S3 performance testing

Testing scenario 1: From AWS Ningxia region EC2 to AWS Hongkong region S3 bucket and AWS Tokyo region S3 bucket

Testing-Scenario-CrossRegion

Testing scenario 2: From AWS Ningxia region EC2 to AWS Ningxia region S3 bucket

media/Testing-Scenario-SameRegion.png

Preparation

  1. Create EC2 on AWS Ningxia region
  • m5.24xlarge 96vCPU, 284GiB RAM, 1TB gp2 SSD, 25Gbps network bandwidth
  • m4.16xlarge 64vCPU, 256GiB RAM, 1TB gp2 SSD, 25Gbps network bandwidth
  1. Enable BBR to improve transfer performance https://aws.amazon.com/amazon-linux-ami/2017.09-release-notes/

  2. create s3 bucket AWS Hongkong region: molex-mess-migration-hk AWS Tokyo region: molex-mess-migration-tokyo

  3. Read the S3 Performance Guidelines and Design Patterns Optimizing Amazon S3 Performance

Testing utility and test case

  • aws s3 cli
  1. EC2 and S3 in different region: Testing mixed upload and download with AWS S3 CLI
  2. EC2 and S3 in different region: Enable S3 Transfer Acceleration testing
  3. EC2 and S3 in same region: Testing mixed upload and download with AWS S3 CLI
  • 3rd party tools
  1. Cross-Region: Download benchmark by dvassallo/s3-benchmark

    This utility multiple threads setting only up to 16, so the performance will be impact.

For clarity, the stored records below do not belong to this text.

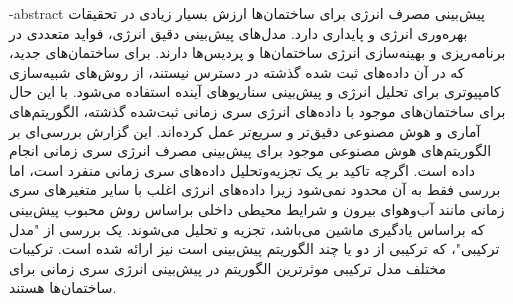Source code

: \department{}

\fa-abstract{
    پیش‌بینی مصرف انرژی برای ساختمان‌ها ارزش بسیار زیادی در تحقیقات بهره‌وری انرژی و پایداری دارد. مدل‌های پیش‌بینی دقیق انرژی، فواید متعددی در برنامه‌ریزی
     و بهینه‌سازی انرژی ساختمان‌ها و پردیس‌ها دارند. برای ساختمان‌های جدید، 
    که در آن داده‌های ثبت شده گذشته در دسترس نیستند، از روش‌های شبیه‌سازی کامپیوتری برای تحلیل انرژی و پیش‌بینی سناریوهای آینده استفاده می‌شود.
    با این‌ حال برای ساختمان‌های موجود با داده‌های انرژی سری زمانی ثبت‌شده گذشته، الگوریتم‌های آماری و هوش مصنوعی دقیق‌تر و سریع‌تر عمل کرده‌اند. 
    این گزارش بررسی‌ای بر الگوریتم‌های هوش مصنوعی موجود برای پیش‌بینی مصرف انرژی سری زمانی انجام داده است.
     اگرچه تاکید بر یک تجزیه‌و‌تحلیل داده‌های سری زمانی منفرد است، اما بررسی فقط به آن محدود نمی‌شود زیرا داده‌های انرژی 
     اغلب با سایر متغیرهای سری زمانی مانند آب‌و‌هوای بیرون و شرایط محیطی داخلی براساس روش محبوب پیش‌بینی که براساس یادگیری ماشین می‌باشد، تجزیه و تحلیل می‌شوند. 
      یک بررسی از "مدل ترکیبی"، که ترکیبی از دو یا چند الگوریتم پیش‌بینی است نیز ارائه شده است.
      ترکیبات مختلف مدل ترکیبی موثرترین الگوریتم در پیش‌بینی انرژی سری زمانی برای ساختمان‌ها هستند.
}




\vspace*{7cm}
\thispagestyle{empty}
\begin{center}

\end{center}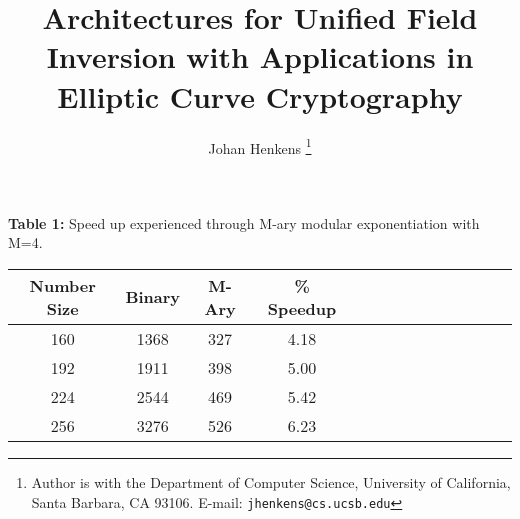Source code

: \documentclass[twocolumn]{IEEEtran}
\begin{document}
\title{Architectures for Unified Field Inversion with Applications 
in Elliptic Curve Cryptography}


\author{Johan Henkens
\thanks{Author is with the
Department of Computer Science,
University of California, Santa Barbara, CA 93106.
E-mail: \texttt{jhenkens@cs.ucsb.edu}}
}

\maketitle



\begin{center}
\textbf{Table 1:} Speed up experienced through M-ary modular exponentiation with M=4. \\[1em]
\begin{tabular}{|c|c|c|c|c|c|c|c|c|c|c|c|c|c|} \hline
Number Size & Binary & M-Ary & \% Speedup  \\ \hline
160 & 1368  & 327 & 4.18 \\ \hline
192 & 1911  & 398 & 5.00 \\ \hline
224 & 2544  & 469 & 5.42 \\ \hline
256 & 3276  & 526 & 6.23 \\ \hline
\end{tabular}
\end{center}
\end{document}
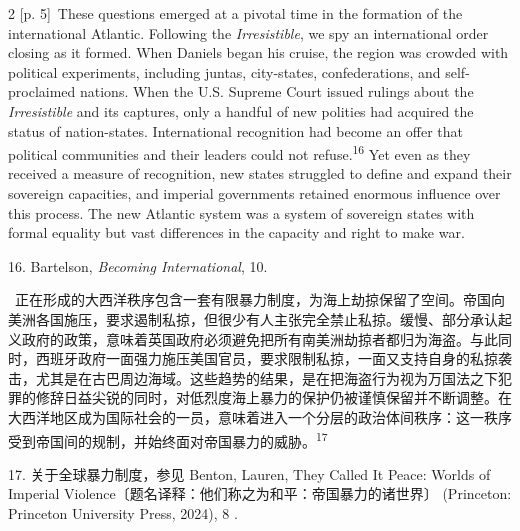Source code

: \documentclass[10pt,a4paper]{article}
\begin{document}
\begin{paracol}{2}
\switchcolumn
{\scriptsize\color{gray} [p. 5]}\ These questions emerged at a pivotal time in the formation of the international Atlantic. Following the \textit{Irresistible}, we spy an international order closing as it formed. When Daniels began his cruise, the region was crowded with political experiments, including juntas, city-states, confederations, and self-proclaimed nations. When the U.S. Supreme Court issued rulings about the \textit{Irresistible} and its captures, only a handful of new polities had acquired the status of nation-states. International recognition had become an offer that political communities and their leaders could not refuse.\nobreak\textsuperscript{16} Yet even as they received a measure of recognition, new states struggled to define and expand their sovereign capacities, and imperial governments retained enormous influence over this process. The new Atlantic system was a system of sovereign states with formal equality but vast differences in the capacity and right to make war.\par{\small 16. Bartelson, \textit{Becoming International}, 10.\par}
\switchcolumn*
{\scriptsize\color{gray} [p. 5]}\ 正在形成的大西洋秩序包含一套有限暴力制度，为海上劫掠保留了空间。帝国向美洲各国施压，要求遏制私掠，但很少有人主张完全禁止私掠。缓慢、部分承认起义政府的政策，意味着英国政府必须避免把所有南美洲劫掠者都归为海盗。与此同时，西班牙政府一面强力施压美国官员，要求限制私掠，一面又支持自身的私掠袭击，尤其是在古巴周边海域。这些趋势的结果，是在把海盗行为视为万国法之下犯罪的修辞日益尖锐的同时，对低烈度海上暴力的保护仍被谨慎保留并不断调整。在大西洋地区成为国际社会的一员，意味着进入一个分层的政治体间秩序：这一秩序受到帝国间的规制，并始终面对帝国暴力的威\mbox{胁。\textsuperscript{17}}\par{\small 17. 关于全球暴力制度，参见 Benton, Lauren, They Called It Peace: Worlds of Imperial Violence〔题名译释：他们称之为和平：帝国暴力的诸世界〕 (Princeton: Princeton University Press, 2024), 8 .\par}
\switchcolumn

\end{paracol}
\end{document}
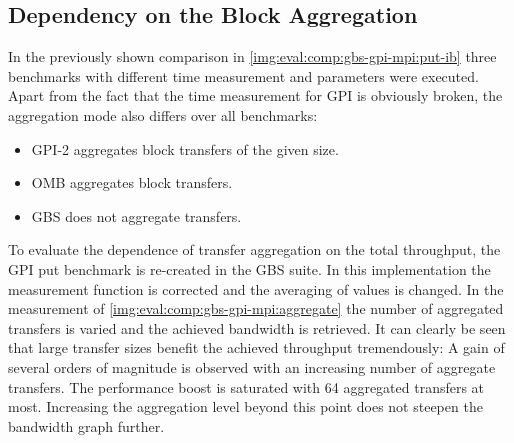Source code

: \subsection{Dependency on the Block Aggregation}

In the previously shown comparison in \autoref{img:eval:comp:gbs-gpi-mpi:put-ib} three benchmarks with different time measurement and parameters were executed. Apart from the fact that the time measurement for \ac{GPI} is obviously broken, the aggregation mode also differs over all benchmarks: 
\begin{itemize}
	\item \ac{GPI}-2 aggregates  block transfers of the given size.
	\item \ac{OMB} aggregates  block transfers.
	\item \ac{GBS} does not aggregate transfers.
\end{itemize}

To evaluate the dependence of transfer aggregation on the total throughput, the \ac{GPI} put benchmark is re-created in the \ac{GBS} suite. In this implementation the measurement function is corrected and the averaging of values is changed. In the measurement of \autoref{img:eval:comp:gbs-gpi-mpi:aggregate} the number of aggregated transfers is varied and the achieved bandwidth is retrieved. It can clearly be seen that large transfer sizes benefit the achieved throughput tremendously: A gain of several orders of magnitude is observed with an increasing number of aggregate transfers. The performance boost is saturated with 64 aggregated transfers at most. Increasing the aggregation level beyond this point does not steepen the bandwidth graph further.



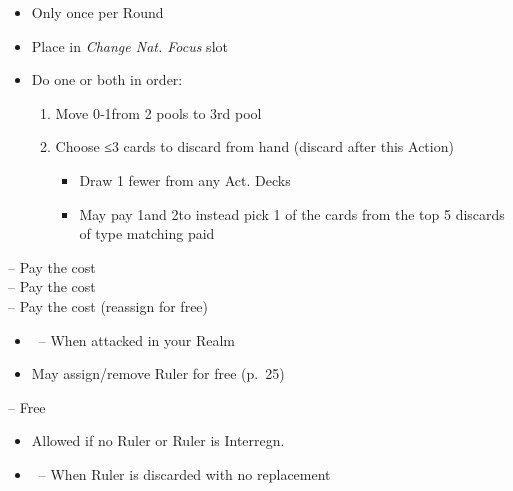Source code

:\documentclass[10pt]{article}
\begin{document}
\begin{itemize}
	\item Only once per Round
	\item Place \cube in \emph{Change Nat. Focus} slot
	\item Do one or both in order:
	\begin{enumerate}
		\item Move 0‑1\monarchpower from 2 pools to 3rd pool
		\item Choose ≤3 cards to discard from hand (discard after this Action)
		\begin{itemize}
			\item Draw 1 fewer from any Act. Decks
			\item May pay 1\monarchpower and 2\ducats to instead pick 1 of the cards from the top 5 discards of type matching paid \monarchpower
		\end{itemize}
	\end{enumerate}
\end{itemize}

\framebreak

 -- Pay the \ducat cost\\
 -- Pay the \milpower cost\\
 -- Pay the \milpower cost (reassign for free)\\
\begin{itemize}
	\item \reaction~-- When attacked in your Realm
	\item May assign/remove Ruler for free (p.~25)
\end{itemize}
 -- Free
\begin{itemize}
	\item Allowed if no Ruler or Ruler is \dprime Interregn.\dprime
	\item \reaction~-- When Ruler is discarded with no replacement
\end{itemize}
\end{document}
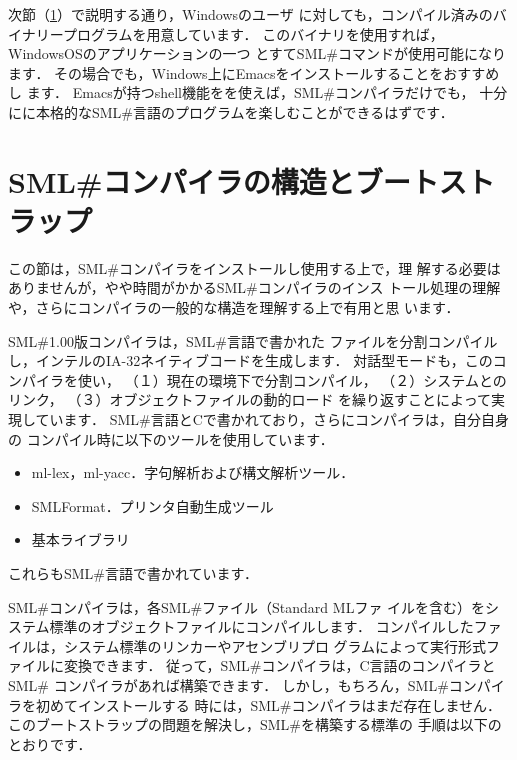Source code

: \documentclass{jbook}
\newcommand{\smlsharp}{SML\#}
\newcommand{\version}{1.00}
\begin{document}
	次節（\ref{sec:tutorialInstall}）で説明する通り，Windowsのユーザ
に対しても，コンパイル済みのバイナリープログラムを用意しています．
	このバイナリを使用すれば，WindowsOSのアプリケーションの一つ
とすて\smlsharp{}コマンドが使用可能になります．
	その場合でも，Windows上にEmacsをインストールすることをおすすめし
ます．
	Emacsが持つshell機能をを使えば，\smlsharp{}コンパイラだけでも，
十分にに本格的な\smlsharp{}言語のプログラムを楽しむことができるはずです．

\section{\smlsharp{}コンパイラの構造とブートストラップ}
\label{sec:tutorialInstall}

	この節は，\smlsharp{}コンパイラをインストールし使用する上で，理
解する必要はありませんが，やや時間がかかる\smlsharp{}コンパイラのインス
トール処理の理解や，さらにコンパイラの一般的な構造を理解する上で有用と思
います．

	\smlsharp{}\version{}版コンパイラは，\smlsharp{}言語で書かれた
ファイルを分割コンパイルし，インテルのIA-32ネイティブコードを生成します．
	対話型モードも，このコンパイラを使い，
（１）現在の環境下で分割コンパイル，
（２）システムとのリンク，
（３）オブジェクトファイルの動的ロード
を繰り返すことによって実現しています．
	\smlsharp{}言語とCで書かれており，さらにコンパイラは，自分自身の
コンパイル時に以下のツールを使用しています．
\begin{itemize}
\item ml-lex，ml-yacc．字句解析および構文解析ツール．
\item SMLFormat．プリンタ自動生成ツール
\item 基本ライブラリ
\end{itemize}
	これらも\smlsharp{}言語で書かれています．

	\smlsharp{}コンパイラは，各\smlsharp{}ファイル（Standard MLファ
イルを含む）をシステム標準のオブジェクトファイルにコンパイルします．
	コンパイルしたファイルは，システム標準のリンカーやアセンブリプロ
グラムによって実行形式ファイルに変換できます．
	従って，\smlsharp{}コンパイラは，C言語のコンパイラと\smlsharp{}
コンパイラがあれば構築できます．
	しかし，もちろん，\smlsharp{}コンパイラを初めてインストールする
時には，\smlsharp{}コンパイラはまだ存在しません．
	このブートストラップの問題を解決し，\smlsharp{}を構築する標準の
手順は以下のとおりです．
\end{document}

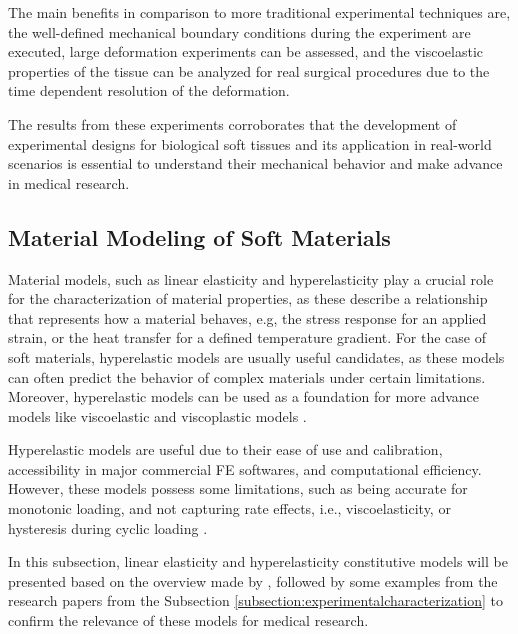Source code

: The main benefits in comparison to more traditional experimental techniques are, 
the well-defined mechanical boundary conditions during the experiment are executed, 
large deformation experiments can be assessed, and the viscoelastic
properties of the tissue can be analyzed for real surgical procedures due to 
the time dependent resolution of the deformation.

The results from these experiments corroborates that the development of experimental designs for
biological soft tissues and its application in real-world scenarios is essential to understand 
their mechanical behavior and make advance in medical research.

\subsection{Material Modeling of Soft Materials}
\label{subsection:materialmodeling} 

Material models, such as linear elasticity and hyperelasticity play a crucial role for the characterization 
of material properties, as these describe a relationship that represents how a material behaves, e.g, 
the stress response for an applied strain, or the heat transfer for a defined temperature gradient.
For the case of soft materials, hyperelastic models are usually 
useful candidates, as these models can often predict the behavior of complex materials under certain limitations.
Moreover, hyperelastic models can be used as a foundation for more advance models like 
viscoelastic and viscoplastic models \cite{Bergström2015}. 

Hyperelastic models are useful due to their ease of use and calibration, accessibility in major commercial FE softwares, 
and computational efficiency. However, these models possess some limitations, such as being 
accurate for monotonic loading, and not capturing rate effects, i.e., viscoelasticity, or 
hysteresis during cyclic loading \cite{Bergström2015}.

In this subsection, linear elasticity and hyperelasticity constitutive models will be presented 
based on the overview made by \citet{Bergström2015}, followed by some examples from the research 
papers from the Subsection \ref{subsection:experimentalcharacterization} to confirm the relevance of these 
models for medical research.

  2. Cross-Region: Benchmark by christianbaun/ossperf

    This utility multiple payload setting only up to 16MiB and multiple threads setting can leverage aws s3 configure if you use the aws s3 cli as testing command.

Conclusion

From the testing, spreading requests over separate connections is good choice to maximize the accessible bandwidth from Amazon S3. We saw that multiple threads parallel streams and enabled multipart uploads can improve performance dratically. We also demonstrated how to use Amazon S3 Transfer Acceleration to Minimize Latency Caused by Distance

When using the AWS CLI for Amazon S3 to upload files to Amazon S3 from a single instance, the limiting factors are end-to-end networking bandwidth to the AWS S3 endpoint for large files transfering and host CPU when sending many small files.

The testing data transfer is Internet based, depending on your particular environment, the speed and throuhput can be different consider the connection stablization.

To optimize performance, we recommend that you access the bucket from Amazon EC2 instances in the same AWS Region when possible.

The utility multiple threads setting should based on your transfer file size and your host performance, from the testing scenario in this repository, default.s3.max_concurrent_requests 100 is wisely choice.

Synchronizing (aws s3 sync) can be much faster than creating a new copy of the data in many cases (aws s3 cp).

Further consideration

  1. If you need serverless or breaking-point resume supported. You can consider use Amazon S3 MultiThread Resume Migration Solution
  • Breaking-point resume supported, suitable for mass files transimission to Amazon S3
  1. If you upload file from on-primse server to S3, you can consider the AWS Direct Connect
  • AWS Direct Connect provide stable data transfer connection
  • Single 10Gbps AWS Direct Connect can transfer 108TB per day
  • Group 4 x 10Gbps AWS Direct Connect as one LAG to provide 40Gbps bandwidth.